Ok, I've had a look at the photo - that bridge is in the Peak District.


----------



## carolgavin (May 9, 2005)

Sorry rushing out for scan. Its page 7 march edition!! Canny find blooming camera at the mo!!!!!!!


----------



## Fatalhud (Mar 3, 2006)

I'm sat at home waiting for postman pat, hoping he brings my copy today :?
Alan H


----------



## Fatalhud (Mar 3, 2006)

Postman Pats Been and it is Definitely Peak District and I think it is at Monsal Dale

Alan H


----------



## ramblingon (Jul 15, 2009)

Thank you for putting us out of our misery. :lol:


----------



## wackywyco (Apr 30, 2007)

YES....It is Monsal Dale and if you are going, the pub(from where the first pic. is taken )used to let you overnight in the car park.
Its a few miles from Bakewell up from Ashford -in-the-water. Bootiful


----------



## viator (May 1, 2007)

Yet another view.


----------



## Fatalhud (Mar 3, 2006)

Hers a few Pictures we took last year in the snow

I think the car park now charges, not sure if you are allowed to stop, but there is plenty of choice for campsites

Alan H


----------



## dovtrams (Aug 18, 2009)

It might be the 'Fourth' bridge mentioned in the same article in the magazine!

Dave


----------



## wakk44 (Jun 15, 2006)

Well done our mhf super sleuths,this forum is a mine of information. 

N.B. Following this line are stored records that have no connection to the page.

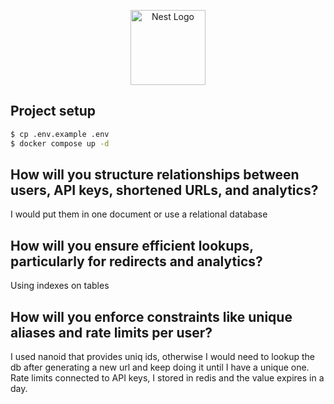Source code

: <p align="center">
  <a href="http://nestjs.com/" target="blank"><img src="https://nestjs.com/img/logo-small.svg" width="120" alt="Nest Logo" /></a>
</p>

## Project setup

```bash
$ cp .env.example .env
$ docker compose up -d
```

## How will you structure relationships between users, API keys, shortened URLs, and analytics?

I would put them in one document or use a relational database

## How will you ensure efficient lookups, particularly for redirects and analytics?

Using indexes on tables

## How will you enforce constraints like unique aliases and rate limits per user?

I used nanoid that provides uniq ids, otherwise I would need to lookup the db after generating a new url and keep doing it until I have a unique one.
Rate limits connected to API keys, I stored in redis and the value expires in a day.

This is the picture from p.7 of the [email protected] magazine










And this is another picture of the bridge at Monsal Dale,I don't think there is any doubt the mhf detectives have solved the case and Carol can sleep easier tonight.


----------



## carolgavin (May 9, 2005)

Ooooooooooooooooooooh thanks guys I love you!!!!!

Doesn't it look exactly like I described it. Sorry for the delay in replying, been a bit gutted due to them finding another stone this time in my kidney.

Thank you Fatalhud for the lovely pictures. Now I know where I am going on me hols.

Knew you guys would know!!!!


----------



## Fatalhud (Mar 3, 2006)

The Manifold valley in the same area is also worth a visit :idea: 

Alan H


----------



## jimmyd0g (Oct 22, 2009)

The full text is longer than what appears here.